As part of a settlement, Gemini committed to return at least $1.1 billion to customers of its “Earn” program through bankruptcy proceedings for Genesis Global Capital, the NYDFS announced in a press release Wednesday. Gemini will also contribute $40 million to the Genesis bankruptcy for the benefit of Earn customers.

In January 2023, the Securities and Exchange Commission charged Gemini and Genesis for failing to register their joint crypto lending product Earn. Months prior, the fallout from the collapse of crypto exchange FTX had a cascading effect on the industry and forced Genesis to lock customer accounts because of a lack of liquidity. It filed for bankruptcy shortly following the announcement of the SEC’s complaint.

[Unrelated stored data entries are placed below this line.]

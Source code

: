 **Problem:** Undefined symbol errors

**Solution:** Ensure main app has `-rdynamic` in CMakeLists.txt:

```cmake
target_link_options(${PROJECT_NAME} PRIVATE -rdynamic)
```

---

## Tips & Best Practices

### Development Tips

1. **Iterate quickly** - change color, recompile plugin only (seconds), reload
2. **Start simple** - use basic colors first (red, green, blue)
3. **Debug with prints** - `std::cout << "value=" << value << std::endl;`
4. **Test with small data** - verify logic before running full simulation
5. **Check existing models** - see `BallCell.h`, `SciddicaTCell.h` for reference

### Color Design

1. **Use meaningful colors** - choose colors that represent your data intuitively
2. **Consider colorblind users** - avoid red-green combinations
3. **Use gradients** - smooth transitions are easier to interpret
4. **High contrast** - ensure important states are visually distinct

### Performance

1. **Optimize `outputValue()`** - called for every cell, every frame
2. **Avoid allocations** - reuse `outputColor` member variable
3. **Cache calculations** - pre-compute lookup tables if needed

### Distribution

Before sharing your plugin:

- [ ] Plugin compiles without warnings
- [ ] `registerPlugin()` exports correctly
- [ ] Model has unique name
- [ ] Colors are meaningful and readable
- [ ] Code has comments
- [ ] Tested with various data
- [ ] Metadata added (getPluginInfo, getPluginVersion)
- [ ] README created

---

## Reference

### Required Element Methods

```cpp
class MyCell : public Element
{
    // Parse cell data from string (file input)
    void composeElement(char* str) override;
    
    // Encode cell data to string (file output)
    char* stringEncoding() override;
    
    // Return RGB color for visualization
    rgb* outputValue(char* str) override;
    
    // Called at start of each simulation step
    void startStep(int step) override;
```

The details: Launched in February 2021, Earn was an “unsecured lending program that enabled Gemini customers to loan their virtual currency to the program’s lending partner, [Genesis], and receive interest in return,” according to the NYDFS’s consent order.

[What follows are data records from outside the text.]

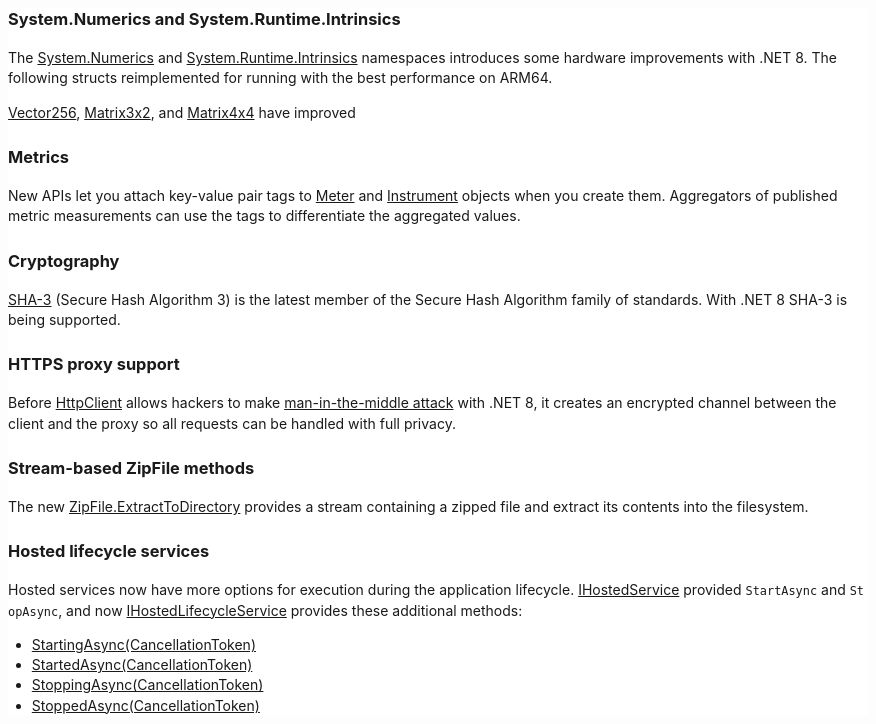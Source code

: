### System.Numerics and System.Runtime.Intrinsics

The [System.Numerics](https://learn.microsoft.com/en-us/dotnet/api/system.numerics) and [System.Runtime.Intrinsics](https://learn.microsoft.com/en-us/dotnet/api/system.runtime.intrinsics) namespaces introduces some hardware improvements with .NET 8. The following structs reimplemented for running with the best performance on ARM64. 

[Vector256](https://learn.microsoft.com/en-us/dotnet/api/system.runtime.intrinsics.vector256-1), [Matrix3x2](https://learn.microsoft.com/en-us/dotnet/api/system.numerics.matrix3x2), and [Matrix4x4](https://learn.microsoft.com/en-us/dotnet/api/system.numerics.matrix4x4) have improved

### Metrics

New APIs let you attach key-value pair tags to [Meter](https://learn.microsoft.com/en-us/dotnet/api/system.diagnostics.metrics.meter) and [Instrument](https://learn.microsoft.com/en-us/dotnet/api/system.diagnostics.metrics.instrument) objects when you create them. Aggregators of published metric measurements can use the tags to differentiate the aggregated values.

### Cryptography

[SHA-3](https://en.wikipedia.org/wiki/SHA-3) (Secure Hash Algorithm 3) is the latest member of the Secure Hash Algorithm family of standards. With .NET 8 SHA-3 is being supported.

### HTTPS proxy support

Before  [HttpClient](https://learn.microsoft.com/en-us/dotnet/api/system.net.http.httpclient) allows hackers to make [man-in-the-middle attack](https://en.wikipedia.org/wiki/Man-in-the-middle_attack) with .NET 8,  it creates an encrypted channel between the client and the proxy so all requests can be handled with full privacy.

### Stream-based ZipFile methods

The new [ZipFile.ExtractToDirectory](https://learn.microsoft.com/en-us/dotnet/api/system.io.compression.zipfile.extracttodirectory) provides a stream containing a zipped file and extract its contents into the filesystem.

### Hosted lifecycle services

Hosted services now have more options for execution during the application lifecycle. [IHostedService](https://learn.microsoft.com/en-us/dotnet/api/microsoft.extensions.hosting.ihostedservice) provided `StartAsync` and `StopAsync`, and now [IHostedLifecycleService](https://learn.microsoft.com/en-us/dotnet/api/microsoft.extensions.hosting.ihostedlifecycleservice) provides these additional methods:

- [StartingAsync(CancellationToken)](https://learn.microsoft.com/en-us/dotnet/api/microsoft.extensions.hosting.ihostedlifecycleservice.startingasync#microsoft-extensions-hosting-ihostedlifecycleservice-startingasync(system-threading-cancellationtoken))
- [StartedAsync(CancellationToken)](https://learn.microsoft.com/en-us/dotnet/api/microsoft.extensions.hosting.ihostedlifecycleservice.startedasync#microsoft-extensions-hosting-ihostedlifecycleservice-startedasync(system-threading-cancellationtoken))
- [StoppingAsync(CancellationToken)](https://learn.microsoft.com/en-us/dotnet/api/microsoft.extensions.hosting.ihostedlifecycleservice.stoppingasync#microsoft-extensions-hosting-ihostedlifecycleservice-stoppingasync(system-threading-cancellationtoken))
- [StoppedAsync(CancellationToken)](https://learn.microsoft.com/en-us/dotnet/api/microsoft.extensions.hosting.ihostedlifecycleservice.stoppedasync#microsoft-extensions-hosting-ihostedlifecycleservice-stoppedasync(system-threading-cancellationtoken))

Gemini marketed the program as a safe and secure way for customers to earn high interest rates—up to 13 percent annually for certain coins—on their virtual currency, per the NYDFS.

However, as a limited purpose trust company in the state of New York, Gemini failed to comply with certain anti-money laundering (AML) laws, including customer due diligence or know your customer requirements, the NYDFS alleged.

The company failed to follow the Treasury Department’s Office of Foreign Assets Control guidance for the virtual assets industry because of a lack of Bank Secrecy Act and AML controls related to IP verification and virtual private networks, per the consent order.

Additionally, the NYDFS alleged unsafe and unsound practices because of noncompliance with the department’s capital and liquidity requirements, failure to conduct proper audit reviews as required by its supervisory agreement, and weaknesses in management oversight that led to the enterprise risk management committee and finance team failing to “sufficiently report the operational and financial risks facing Gemini to the board of managers compliance and risk management committee.”

Compliance considerations: Gemini engaged a third-party management consultant approved by the NYDFS to “conduct an assessment of and report upon Gemini’s governance and management effectiveness,” per the consent order.

Within 30 days of the order, Gemini is required to submit to the department how it will implement recommendations contained in the assessment.

Company response: In a blog update, Gemini thanked the NYDFS for its role in the settlement, which “delivers a coin-for-coin recovery for Earn users,” it said.

“As responsible stewards of the crypto ecosystem, we know that our customers value the ability to hold their digital assets through the ups and downs of crypto market cycles,” the update stated. “Being able to return assets on a coin-for-coin basis to our customers was critical for us.”